Ruth Asawa meets all the criteria for this list. Interestingly, she was advised against having so many children (she had six), but their early years turned out to be her most productive artistically. In an article in Art in America last year she suggests that those domestic timesucks were a gift creatively, and forced her to not just use her time/art more efficiently, but more imaginatively. She co-founded the Alvarado Art Workshop, among other social contributions. Great blog topic!

11:42 PM  
Anonymous Anonymous said...

Hi, Heidi!
I saw your comment about Michael Brownstein's poem,"World on Fire; here is a tasty interview with him..

Enjoy! ; )

4:23 PM  
Blogger Martha Silano said...

Hi Heidi,

First let me just say how much I love your poetry. I am a huge fan. You've been a great inspiration to me.

About the mamas who can juggle parenting and the civic . . .

Lucille Clifton (13 children!? How many books? I've lost count . . . ).
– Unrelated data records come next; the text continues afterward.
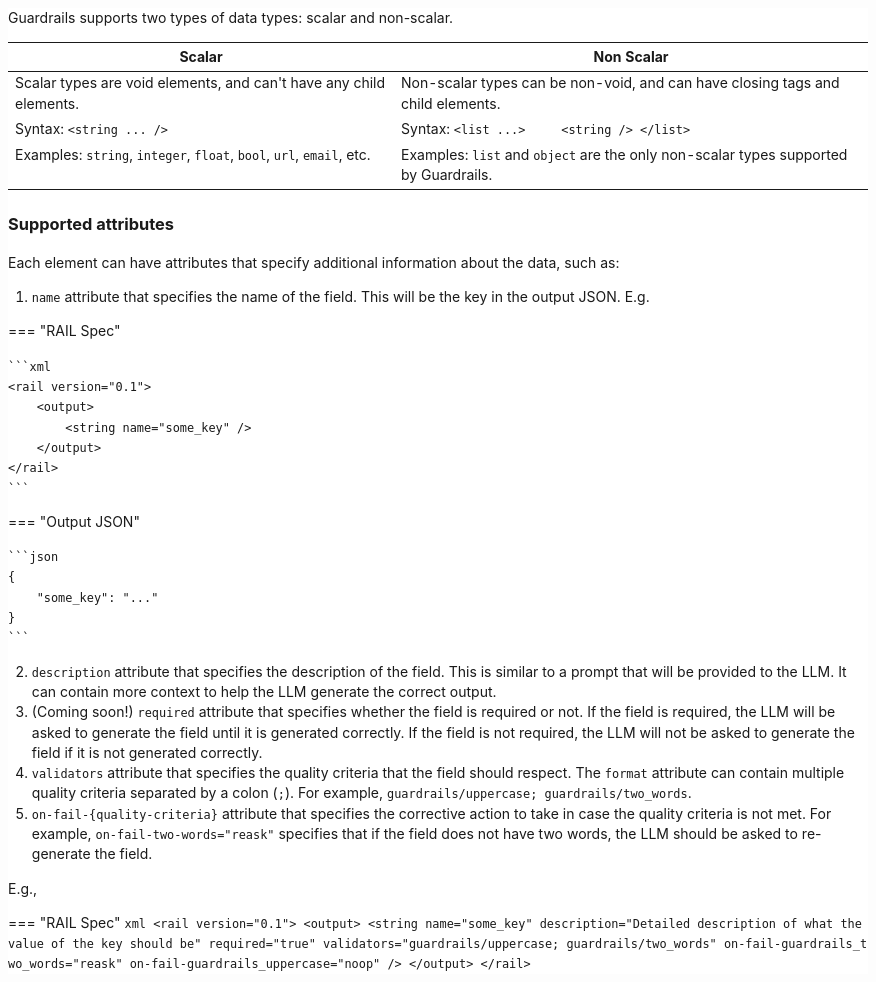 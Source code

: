 Guardrails supports two types of data types: scalar and non-scalar.


| Scalar                                                                  | Non Scalar                                                                           |
|-------------------------------------------------------------------------|--------------------------------------------------------------------------------------|
| Scalar types are void elements, and can't have any child elements.      | Non-scalar types can be non-void, and can have closing tags and child elements.                       |
| Syntax:   ``` <string ... /> ```                                        | Syntax: ```<list ...>     <string /> </list>```|
| Examples: `string`, `integer`, `float`, `bool`, `url`, `email`, etc. | Examples: `list` and `object` are the only non-scalar types supported by Guardrails. |


### Supported attributes

Each element can have attributes that specify additional information about the data, such as:

1. `name` attribute that specifies the name of the field. This will be the key in the output JSON. E.g.

=== "RAIL Spec"

    ```xml
    <rail version="0.1">
        <output>
            <string name="some_key" />
        </output>
    </rail>
    ```

=== "Output JSON"

    ```json
    {
        "some_key": "..."
    }
    ```

2. `description` attribute that specifies the description of the field. This is similar to a prompt that will be provided to the LLM. It can contain more context to help the LLM generate the correct output.
3. (Coming soon!) `required` attribute that specifies whether the field is required or not. If the field is required, the LLM will be asked to generate the field until it is generated correctly. If the field is not required, the LLM will not be asked to generate the field if it is not generated correctly.
4. `validators` attribute that specifies the quality criteria that the field should respect. The `format` attribute can contain multiple quality criteria separated by a colon (`;`). For example, `guardrails/uppercase; guardrails/two_words`.
5. `on-fail-{quality-criteria}` attribute that specifies the corrective action to take in case the quality criteria is not met. For example, `on-fail-two-words="reask"` specifies that if the field does not have two words, the LLM should be asked to re-generate the field.


E.g.,

=== "RAIL Spec"
    ```xml
    <rail version="0.1">
        <output>
            <string
                name="some_key"
                description="Detailed description of what the value of the key should be"
                required="true"
                validators="guardrails/uppercase; guardrails/two_words"
                on-fail-guardrails_two_words="reask"
                on-fail-guardrails_uppercase="noop"
            />
        </output>
    </rail>
    ```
Naomi Shihab-Nye has at least one kid.

So many very, very many young mommy poets out there these days: Christine Hume, Arielle Greenberg, Danielle Pafunda, Sara Vap, Laurel Snyder, Julie Carr . . . the list goes on and on. All of these mommy poets keep me on track daily as I wipe yogurt from the breakfast table, wash little grubby hands, remove splinters from tiny feet, read books on crafting (and actually do the crafts with the kids, sometimes while working on a poetry draft simultaneously . . .). Mothers are successfully writing and contributing to society ALL OVER THE PLACE! And sorry TS, but telling us that children are worth more than Shakespeare's sonnets is NOT the point. Creative, bright people who just happen to be mothers need to produce work just as much as creative, bright people who don't have kids.

1:48 PM  
Blogger Karen Dietrich said...

Hi Heidi.

In case you didn't know, I wrote a review of Dog Girl for Tarpaulin Sky, which they published online at

I got my MFA from New England College in June, where Brian Henry just joined the faculty. I was surprised to learn that you were his student. What a small world this poetry universe is.

I enjoy your work. I'm a mommy, too, so I know how it is to balance poetry and potties.

Karen Dietrich

8:27 PM  
Blogger Heidi Lynn Staples said...

Thanks immensely for your comments on this topic. Wow. Such buoyancy offered by shared experience. And thanks for your kind and generous words about the poetry. I can't say enough really. I can't seem to iron enough either. I'd rather try the saying!